## Exercise objective:
Go through each line of the records below and count those with the word "Vault"; give only the total.

Saved data entries:
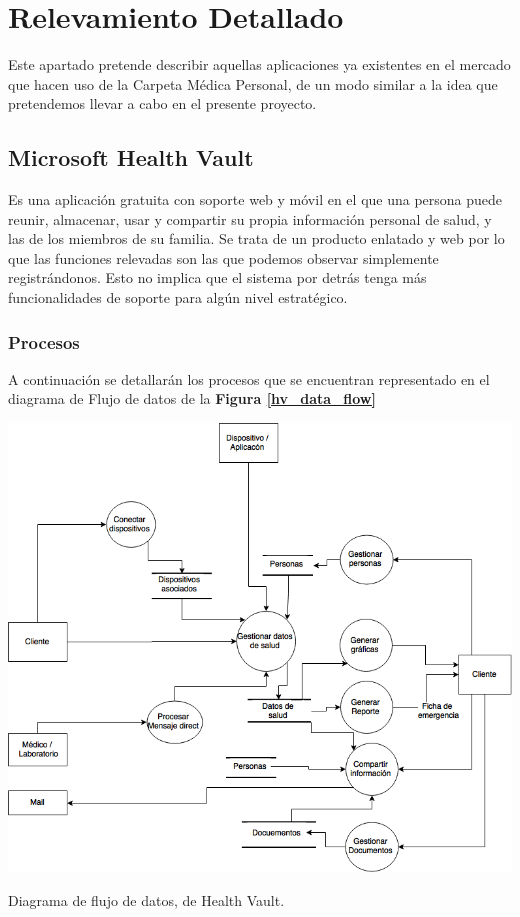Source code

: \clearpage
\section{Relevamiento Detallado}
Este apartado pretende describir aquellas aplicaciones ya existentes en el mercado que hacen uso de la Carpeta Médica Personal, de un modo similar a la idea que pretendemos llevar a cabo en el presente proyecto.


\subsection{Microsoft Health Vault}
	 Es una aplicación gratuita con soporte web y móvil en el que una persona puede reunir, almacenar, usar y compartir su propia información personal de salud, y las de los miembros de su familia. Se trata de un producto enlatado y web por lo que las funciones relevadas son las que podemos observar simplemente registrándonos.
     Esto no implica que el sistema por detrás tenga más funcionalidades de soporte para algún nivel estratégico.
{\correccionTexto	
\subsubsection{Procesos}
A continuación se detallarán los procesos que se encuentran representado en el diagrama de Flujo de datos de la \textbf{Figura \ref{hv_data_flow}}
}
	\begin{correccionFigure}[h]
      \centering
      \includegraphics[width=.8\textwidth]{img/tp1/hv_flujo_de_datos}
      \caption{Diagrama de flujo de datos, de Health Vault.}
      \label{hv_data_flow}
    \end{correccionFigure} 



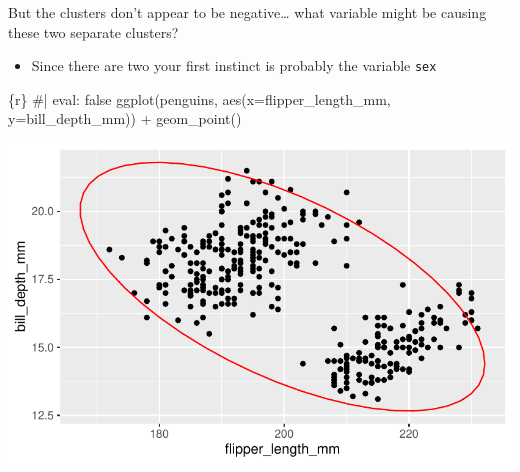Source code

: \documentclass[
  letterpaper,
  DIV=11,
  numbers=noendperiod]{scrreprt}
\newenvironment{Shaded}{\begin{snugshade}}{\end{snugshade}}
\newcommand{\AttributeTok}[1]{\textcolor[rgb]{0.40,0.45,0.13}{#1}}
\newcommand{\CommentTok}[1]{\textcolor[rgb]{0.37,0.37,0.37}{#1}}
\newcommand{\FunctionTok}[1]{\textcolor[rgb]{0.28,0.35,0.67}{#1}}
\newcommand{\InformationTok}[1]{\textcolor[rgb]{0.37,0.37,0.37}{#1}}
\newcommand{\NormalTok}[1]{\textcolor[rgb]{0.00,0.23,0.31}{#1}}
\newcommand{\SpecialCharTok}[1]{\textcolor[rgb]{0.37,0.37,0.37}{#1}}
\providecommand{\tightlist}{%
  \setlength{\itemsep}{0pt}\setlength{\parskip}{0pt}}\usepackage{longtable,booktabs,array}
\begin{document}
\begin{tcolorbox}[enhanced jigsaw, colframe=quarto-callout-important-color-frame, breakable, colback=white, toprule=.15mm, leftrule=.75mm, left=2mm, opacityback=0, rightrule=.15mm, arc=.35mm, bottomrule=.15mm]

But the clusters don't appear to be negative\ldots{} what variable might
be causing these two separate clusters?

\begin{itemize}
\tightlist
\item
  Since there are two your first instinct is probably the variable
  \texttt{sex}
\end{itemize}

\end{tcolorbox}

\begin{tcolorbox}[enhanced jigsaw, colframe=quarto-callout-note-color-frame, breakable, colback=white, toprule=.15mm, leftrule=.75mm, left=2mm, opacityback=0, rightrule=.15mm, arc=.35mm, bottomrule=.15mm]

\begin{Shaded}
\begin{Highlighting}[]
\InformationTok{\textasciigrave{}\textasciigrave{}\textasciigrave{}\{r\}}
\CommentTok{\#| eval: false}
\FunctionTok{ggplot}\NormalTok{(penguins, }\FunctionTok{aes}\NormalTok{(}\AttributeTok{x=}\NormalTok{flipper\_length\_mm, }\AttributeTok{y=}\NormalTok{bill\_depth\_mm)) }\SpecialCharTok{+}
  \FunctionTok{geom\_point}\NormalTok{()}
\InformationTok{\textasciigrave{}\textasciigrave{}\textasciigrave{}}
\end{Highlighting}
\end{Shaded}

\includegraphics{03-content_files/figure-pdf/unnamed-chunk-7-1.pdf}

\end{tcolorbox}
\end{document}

## Result:
2